La Dame aux Nénuphars tisse subtilement présent et passé, récits, discours et descriptions. Cet ouvrage concentre un certain nombre d’images empruntées à la réalité urbaine. Les maisons semblent animées d’une vie autonome, elles ont l’air de monter créant tout un dynamisme poétique, donnant l’impression que la verticalité se substitue à l’horizon : « Les immeubles haussmanniens, de longues tiges ». Mais la nature n’est pas absente, elle s’inclut métaphoriquement dans la ville avec des substantifs appartenant souvent au champ lexical de la botanique comme le mot « tige » par exemple. L’homme aimé a « Des yeux vert sapin ». Vert, la couleur du dynamisme végétal, de la nature, sapin, le conifère forestier. Il sent l’automne. L’odorat permet de quitter la ville, de s’en aller dans un continent de bien être. Le parfum boisé d’Automne embarque la jeune fille dans une volupté olfactive envoûtante. La voix rauque « sifflante comme une bourrasque de grand vent » de l’homme la fait s’envoler dans un ailleurs immense et mystérieux. La cathédrale visitée avec lui se transforme dans l’imaginaire de l’adolescente en forêt : « Une forêt de bouleaux. / Si droits, si minces, si blancs, se dressant tout raides vers le ciel bleu ». Imagination, rêve, réel se conjuguent de façon poétique. L’entrecroisement des différentes sensations, olfactives, visuelles, gustatives (« Le sel sur les lèvres »), auditives (« Le bruit des vagues ») transfigure le réel, crée un univers onirique.

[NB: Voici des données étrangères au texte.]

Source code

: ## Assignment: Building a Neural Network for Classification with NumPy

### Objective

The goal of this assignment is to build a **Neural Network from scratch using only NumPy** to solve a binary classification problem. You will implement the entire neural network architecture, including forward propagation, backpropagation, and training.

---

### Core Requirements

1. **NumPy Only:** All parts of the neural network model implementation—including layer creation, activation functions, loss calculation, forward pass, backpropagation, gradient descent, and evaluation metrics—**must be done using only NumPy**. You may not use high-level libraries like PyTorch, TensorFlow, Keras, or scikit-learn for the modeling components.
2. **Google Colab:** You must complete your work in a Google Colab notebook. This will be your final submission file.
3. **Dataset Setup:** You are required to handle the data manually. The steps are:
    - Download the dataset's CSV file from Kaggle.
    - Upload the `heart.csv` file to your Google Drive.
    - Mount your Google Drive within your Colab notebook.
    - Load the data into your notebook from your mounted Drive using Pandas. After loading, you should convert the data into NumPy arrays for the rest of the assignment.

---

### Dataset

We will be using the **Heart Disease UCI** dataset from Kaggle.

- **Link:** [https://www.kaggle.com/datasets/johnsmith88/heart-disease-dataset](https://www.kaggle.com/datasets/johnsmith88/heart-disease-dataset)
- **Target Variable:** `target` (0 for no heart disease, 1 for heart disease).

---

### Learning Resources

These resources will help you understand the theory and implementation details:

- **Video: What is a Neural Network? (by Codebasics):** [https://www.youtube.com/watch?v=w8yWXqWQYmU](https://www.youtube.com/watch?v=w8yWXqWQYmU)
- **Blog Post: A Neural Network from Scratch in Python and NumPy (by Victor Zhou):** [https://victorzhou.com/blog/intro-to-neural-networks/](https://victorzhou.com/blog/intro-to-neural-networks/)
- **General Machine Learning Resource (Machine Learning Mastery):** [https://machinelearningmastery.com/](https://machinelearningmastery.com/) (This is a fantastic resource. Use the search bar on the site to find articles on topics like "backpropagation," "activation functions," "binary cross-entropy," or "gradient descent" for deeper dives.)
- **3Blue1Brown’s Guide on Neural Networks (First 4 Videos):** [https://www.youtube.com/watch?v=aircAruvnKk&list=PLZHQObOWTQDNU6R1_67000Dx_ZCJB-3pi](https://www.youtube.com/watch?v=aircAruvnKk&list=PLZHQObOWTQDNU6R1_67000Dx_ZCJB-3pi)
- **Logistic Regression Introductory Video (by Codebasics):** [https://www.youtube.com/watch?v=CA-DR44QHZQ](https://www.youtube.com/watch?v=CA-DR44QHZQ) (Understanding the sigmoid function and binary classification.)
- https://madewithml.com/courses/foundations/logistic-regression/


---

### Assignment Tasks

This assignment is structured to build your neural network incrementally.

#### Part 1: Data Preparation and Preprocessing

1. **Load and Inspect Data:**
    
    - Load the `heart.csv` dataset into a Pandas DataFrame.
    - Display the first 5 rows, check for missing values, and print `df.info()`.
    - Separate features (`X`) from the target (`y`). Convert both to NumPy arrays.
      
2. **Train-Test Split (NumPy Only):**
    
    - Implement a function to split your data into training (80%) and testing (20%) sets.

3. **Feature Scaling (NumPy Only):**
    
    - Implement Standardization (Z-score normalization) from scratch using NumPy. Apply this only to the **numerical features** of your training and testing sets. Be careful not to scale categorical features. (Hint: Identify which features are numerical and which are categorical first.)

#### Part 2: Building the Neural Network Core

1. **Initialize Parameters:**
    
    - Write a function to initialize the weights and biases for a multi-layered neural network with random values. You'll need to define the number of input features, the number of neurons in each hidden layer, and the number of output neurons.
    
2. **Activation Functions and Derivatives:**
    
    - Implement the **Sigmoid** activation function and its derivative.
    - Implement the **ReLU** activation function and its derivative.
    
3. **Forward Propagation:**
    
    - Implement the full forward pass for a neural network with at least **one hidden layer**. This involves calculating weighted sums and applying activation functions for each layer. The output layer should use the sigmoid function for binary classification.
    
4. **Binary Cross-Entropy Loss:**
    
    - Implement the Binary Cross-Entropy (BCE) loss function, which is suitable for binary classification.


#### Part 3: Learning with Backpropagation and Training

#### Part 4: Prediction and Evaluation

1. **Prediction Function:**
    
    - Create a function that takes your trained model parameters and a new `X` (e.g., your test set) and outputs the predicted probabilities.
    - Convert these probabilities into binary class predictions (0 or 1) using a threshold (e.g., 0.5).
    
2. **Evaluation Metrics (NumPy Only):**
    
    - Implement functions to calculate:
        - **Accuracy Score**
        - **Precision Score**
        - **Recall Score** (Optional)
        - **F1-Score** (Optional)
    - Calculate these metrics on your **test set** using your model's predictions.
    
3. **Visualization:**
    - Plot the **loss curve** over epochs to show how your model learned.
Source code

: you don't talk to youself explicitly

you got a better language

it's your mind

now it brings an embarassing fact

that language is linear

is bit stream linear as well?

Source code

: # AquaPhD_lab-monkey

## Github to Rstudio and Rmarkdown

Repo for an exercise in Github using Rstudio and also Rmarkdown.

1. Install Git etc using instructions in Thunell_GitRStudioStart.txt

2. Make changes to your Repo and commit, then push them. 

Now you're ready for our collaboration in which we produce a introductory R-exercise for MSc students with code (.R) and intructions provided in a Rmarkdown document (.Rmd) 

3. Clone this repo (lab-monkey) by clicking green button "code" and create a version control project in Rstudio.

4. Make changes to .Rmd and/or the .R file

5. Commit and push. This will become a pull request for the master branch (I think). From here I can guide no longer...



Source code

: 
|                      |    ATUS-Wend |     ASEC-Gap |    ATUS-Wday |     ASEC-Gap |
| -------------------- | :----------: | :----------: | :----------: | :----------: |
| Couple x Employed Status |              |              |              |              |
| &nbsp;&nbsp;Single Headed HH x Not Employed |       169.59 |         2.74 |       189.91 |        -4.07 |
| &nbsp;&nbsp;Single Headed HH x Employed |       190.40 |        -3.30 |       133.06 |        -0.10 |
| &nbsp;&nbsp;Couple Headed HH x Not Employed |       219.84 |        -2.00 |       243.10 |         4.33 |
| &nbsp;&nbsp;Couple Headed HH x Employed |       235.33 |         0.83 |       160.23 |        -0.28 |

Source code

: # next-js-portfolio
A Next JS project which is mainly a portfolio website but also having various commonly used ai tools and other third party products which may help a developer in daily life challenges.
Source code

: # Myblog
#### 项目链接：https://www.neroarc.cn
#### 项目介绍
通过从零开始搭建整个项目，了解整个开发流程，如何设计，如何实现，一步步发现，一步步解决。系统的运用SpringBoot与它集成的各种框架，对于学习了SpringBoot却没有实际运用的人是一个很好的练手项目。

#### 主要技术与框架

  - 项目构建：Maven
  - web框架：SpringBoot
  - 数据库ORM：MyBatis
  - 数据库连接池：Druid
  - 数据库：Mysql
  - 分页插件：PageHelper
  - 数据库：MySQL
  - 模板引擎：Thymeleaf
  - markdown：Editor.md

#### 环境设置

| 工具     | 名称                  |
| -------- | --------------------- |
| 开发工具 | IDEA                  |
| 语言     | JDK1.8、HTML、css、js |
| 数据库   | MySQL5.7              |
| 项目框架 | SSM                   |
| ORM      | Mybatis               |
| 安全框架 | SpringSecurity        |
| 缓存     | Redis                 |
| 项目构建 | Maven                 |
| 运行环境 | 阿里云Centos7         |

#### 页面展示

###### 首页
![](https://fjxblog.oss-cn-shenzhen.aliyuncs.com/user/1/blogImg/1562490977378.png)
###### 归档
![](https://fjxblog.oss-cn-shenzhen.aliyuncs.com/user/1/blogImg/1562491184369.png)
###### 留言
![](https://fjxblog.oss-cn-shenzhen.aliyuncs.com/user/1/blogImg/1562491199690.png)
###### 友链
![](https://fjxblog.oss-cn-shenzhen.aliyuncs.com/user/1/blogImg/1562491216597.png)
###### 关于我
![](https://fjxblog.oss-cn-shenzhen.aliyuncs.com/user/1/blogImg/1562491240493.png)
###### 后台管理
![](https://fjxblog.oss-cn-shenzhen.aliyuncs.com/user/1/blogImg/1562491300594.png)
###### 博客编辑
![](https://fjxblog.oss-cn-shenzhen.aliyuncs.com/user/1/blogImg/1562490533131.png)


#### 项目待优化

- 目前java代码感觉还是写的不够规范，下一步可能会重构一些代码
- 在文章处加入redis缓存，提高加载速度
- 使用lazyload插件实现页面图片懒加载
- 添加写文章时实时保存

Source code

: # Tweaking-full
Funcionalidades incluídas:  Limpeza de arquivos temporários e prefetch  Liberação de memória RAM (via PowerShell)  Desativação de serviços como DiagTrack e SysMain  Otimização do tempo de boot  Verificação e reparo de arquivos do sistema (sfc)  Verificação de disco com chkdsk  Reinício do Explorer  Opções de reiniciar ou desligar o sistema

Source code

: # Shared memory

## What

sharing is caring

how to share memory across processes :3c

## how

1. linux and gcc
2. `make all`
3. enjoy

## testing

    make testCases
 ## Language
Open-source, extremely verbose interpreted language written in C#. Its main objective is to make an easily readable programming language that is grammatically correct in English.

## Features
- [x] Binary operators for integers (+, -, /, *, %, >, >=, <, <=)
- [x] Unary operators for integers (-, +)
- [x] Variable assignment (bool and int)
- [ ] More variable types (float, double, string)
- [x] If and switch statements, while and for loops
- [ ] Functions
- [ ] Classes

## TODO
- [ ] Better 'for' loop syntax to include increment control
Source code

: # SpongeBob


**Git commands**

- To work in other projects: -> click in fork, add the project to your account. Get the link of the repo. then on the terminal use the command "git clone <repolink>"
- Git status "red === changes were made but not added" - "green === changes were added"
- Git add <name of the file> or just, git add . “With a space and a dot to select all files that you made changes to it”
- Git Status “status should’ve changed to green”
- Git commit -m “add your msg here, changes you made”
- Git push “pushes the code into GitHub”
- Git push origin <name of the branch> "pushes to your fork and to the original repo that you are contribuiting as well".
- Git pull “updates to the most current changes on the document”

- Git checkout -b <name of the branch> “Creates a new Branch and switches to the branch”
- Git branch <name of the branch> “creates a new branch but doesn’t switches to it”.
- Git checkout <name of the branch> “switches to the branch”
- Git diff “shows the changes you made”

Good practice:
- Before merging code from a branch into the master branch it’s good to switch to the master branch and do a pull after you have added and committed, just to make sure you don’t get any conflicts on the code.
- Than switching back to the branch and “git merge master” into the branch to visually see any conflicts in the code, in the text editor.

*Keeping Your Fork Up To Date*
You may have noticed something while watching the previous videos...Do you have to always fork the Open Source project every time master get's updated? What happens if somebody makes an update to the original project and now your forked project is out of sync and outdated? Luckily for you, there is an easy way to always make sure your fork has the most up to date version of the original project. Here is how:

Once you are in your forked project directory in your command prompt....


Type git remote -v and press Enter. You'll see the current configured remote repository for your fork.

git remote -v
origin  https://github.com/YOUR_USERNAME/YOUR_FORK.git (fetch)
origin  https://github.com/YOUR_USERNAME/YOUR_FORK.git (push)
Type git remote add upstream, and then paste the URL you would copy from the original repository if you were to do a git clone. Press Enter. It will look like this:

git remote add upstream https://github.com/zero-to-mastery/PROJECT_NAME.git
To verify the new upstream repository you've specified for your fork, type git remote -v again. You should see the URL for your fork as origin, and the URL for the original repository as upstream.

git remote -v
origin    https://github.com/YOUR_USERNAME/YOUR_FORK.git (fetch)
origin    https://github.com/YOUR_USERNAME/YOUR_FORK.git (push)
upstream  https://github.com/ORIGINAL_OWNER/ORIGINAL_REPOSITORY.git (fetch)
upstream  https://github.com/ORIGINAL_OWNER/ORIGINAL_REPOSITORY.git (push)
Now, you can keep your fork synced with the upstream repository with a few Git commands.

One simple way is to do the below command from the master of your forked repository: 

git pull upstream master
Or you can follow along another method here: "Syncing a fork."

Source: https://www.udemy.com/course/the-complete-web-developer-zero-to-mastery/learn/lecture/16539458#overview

La Dame aux Nénuphars entre aussi en résonance intime avec la peinture. Le titre de l’ouvrage est un clin d’œil à Monet et à ses nymphéas à laquelle la narratrice fait souvent référence : « Les paupières, comme les pétales rosés des nymphéas de Monet ». Elle évoque aussi d’autres peintres, Vinci et son aptitude à peindre « la bonté, la tendresse ». Ce long récit-poème devient lui-même tableau avec ses touches de couleur, « des points rouges », « le rouge orangé / Et le doré / Bleu, orange, doré », ses jeux de lumières : « Face au Pont-Neuf, illuminé, doré, trait d’or/ Face à la masse sombre de l’île de la Cité ». Au cœur des confidences de l’adolescente s’épanouit une œuvre d’art, un tableau coloré donné à voir par l’écriture, dans un texte qui oscille entre langage prosaïque et art pur.
L’écriture de Viviane Cerf, au tempo lyrique, est particulière, novatrice. L’expression d’impressions fugitives, les angles de vue inhabituels, la mobilité des phénomènes rappellent la peinture impressionniste. Mais l’ouvrage de Viviane Cerf n’est pas seulement porteur de nouveauté, il est aussi émouvant et touchant.